Raja Muhammad Babar Khan was a Pakistani military officer and later a senior police officer. He is best known for his actions during he First Kashmir War, as the commander of the Ibex Force under the Gilgit Scouts. A key figure in the Gilgit Rebellion, he played an important role in the liberation of Gilgit-Baltistan from Dogra rule and led successful military operations against opposing forces in the region.

== Early life and education ==
Khan was born on 25 December 1917, in the royal palace of Nagar, a princely state in the Gilgit Agency. He was the son of Sir Shah Sikander Khan, the Mir of Nagar. He received his education from Gilgit high school.

== Role in the Gilgit Rebellion ==
On 31 October 1947, Major William Brown and Subedar Major Babar Khan led the Gilgit Scouts too surround the Governor's House in Gilgit,. They demanded the surrender of Brigadier Ghansara Singh, the then Dogra State Governor.

This operation led to the surrender of Brigadier Ghansara Singh on 1 November 1947 and the accession of the Gilgit Agency to the Dominion of Pakistan, marking a remarkable change in the history.

On 2 November, for the first time the Pakistani flag was raised on the Gilgit Scout Lines, under the leadership of Major Brown, proclaiming Gilgit to be a part of Pakistan.

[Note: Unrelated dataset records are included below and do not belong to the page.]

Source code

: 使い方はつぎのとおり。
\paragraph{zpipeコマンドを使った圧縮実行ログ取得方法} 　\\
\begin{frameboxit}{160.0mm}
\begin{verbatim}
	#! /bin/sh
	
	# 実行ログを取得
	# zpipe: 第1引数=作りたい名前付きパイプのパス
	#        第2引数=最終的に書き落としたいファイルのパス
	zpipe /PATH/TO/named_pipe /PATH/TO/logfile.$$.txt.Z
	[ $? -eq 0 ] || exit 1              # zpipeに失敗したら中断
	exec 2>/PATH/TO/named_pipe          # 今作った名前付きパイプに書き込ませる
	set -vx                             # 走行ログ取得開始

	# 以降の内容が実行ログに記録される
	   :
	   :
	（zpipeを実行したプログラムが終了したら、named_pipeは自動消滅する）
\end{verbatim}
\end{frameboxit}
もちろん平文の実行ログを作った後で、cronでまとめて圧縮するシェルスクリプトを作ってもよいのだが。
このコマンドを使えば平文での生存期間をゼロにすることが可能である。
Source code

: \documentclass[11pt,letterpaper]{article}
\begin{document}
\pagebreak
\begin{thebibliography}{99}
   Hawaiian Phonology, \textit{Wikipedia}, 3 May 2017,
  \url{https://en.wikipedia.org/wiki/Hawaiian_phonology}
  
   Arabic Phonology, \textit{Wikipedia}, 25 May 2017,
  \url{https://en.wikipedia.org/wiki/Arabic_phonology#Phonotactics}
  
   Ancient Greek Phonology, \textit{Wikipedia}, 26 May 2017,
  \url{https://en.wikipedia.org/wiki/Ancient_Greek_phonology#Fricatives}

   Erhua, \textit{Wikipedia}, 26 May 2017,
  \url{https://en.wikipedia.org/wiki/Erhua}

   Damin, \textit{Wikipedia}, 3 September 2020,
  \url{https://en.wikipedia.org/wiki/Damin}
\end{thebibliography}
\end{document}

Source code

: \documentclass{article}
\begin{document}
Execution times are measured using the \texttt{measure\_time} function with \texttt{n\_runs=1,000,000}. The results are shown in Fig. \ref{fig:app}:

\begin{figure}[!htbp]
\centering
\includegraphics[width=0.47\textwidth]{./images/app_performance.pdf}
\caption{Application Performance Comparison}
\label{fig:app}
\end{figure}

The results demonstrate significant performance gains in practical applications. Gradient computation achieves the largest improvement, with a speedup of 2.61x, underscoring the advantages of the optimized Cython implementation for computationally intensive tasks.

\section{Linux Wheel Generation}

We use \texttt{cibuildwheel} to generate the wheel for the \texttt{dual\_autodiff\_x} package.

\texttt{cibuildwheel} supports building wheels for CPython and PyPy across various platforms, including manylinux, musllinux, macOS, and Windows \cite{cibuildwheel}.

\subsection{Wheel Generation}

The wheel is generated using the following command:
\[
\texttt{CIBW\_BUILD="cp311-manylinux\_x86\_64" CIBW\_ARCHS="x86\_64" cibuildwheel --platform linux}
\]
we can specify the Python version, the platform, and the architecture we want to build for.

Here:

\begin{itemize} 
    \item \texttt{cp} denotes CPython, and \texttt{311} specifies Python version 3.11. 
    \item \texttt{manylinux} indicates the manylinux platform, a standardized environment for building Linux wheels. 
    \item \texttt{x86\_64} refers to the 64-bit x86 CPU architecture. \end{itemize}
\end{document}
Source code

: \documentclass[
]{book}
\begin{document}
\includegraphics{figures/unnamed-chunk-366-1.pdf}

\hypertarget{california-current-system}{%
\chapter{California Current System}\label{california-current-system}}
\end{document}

== Formation of Ibex Force ==
During the early hours of 1948, Lt. Babar Khan, Major Ehsan and Capt Muhammad founded Ibex force. The force initially had almost 600 troops, including Gilgit Scouts, Chitral scouts and 6 Jammu and Kashmir Infantry. Reportedly, some local militias also joined the troops. The force had fought the Indo-Pakistani War of 1947-1948, notably Siege of Skardu.

== Engagements in the First Kashmir War ==
Khan was a key figure in the First Kashmir War, leading crucial missions that helped secure victories. In February 1948, he commanded the "D" Wing of the Ibex Force during the attack on Tsari outposts near Skardu. This successful operation cleared enemy positions and allowed further advances. The following month, during the Battle of Thorgo, his tactics led the Gilgit Scouts to ambush an enemy relief column, which had headed for Skardu. The attack caused heavy casualties for the opposing forces and captured crucial supplies. His leadership in these battles proved vital to the overall success of the campaign.
==Later life==
Khan retired from the army in 1962 as Major. He was awarded Sitara-e-Quaid-e-Azam. The locals gave him the title "Fakhr-e-Kashmir" (ur : Pride of Kashmir). After retiring from military, he had joined the Police as SP, rose up to the rank of AIG. He died on 22 October 1973.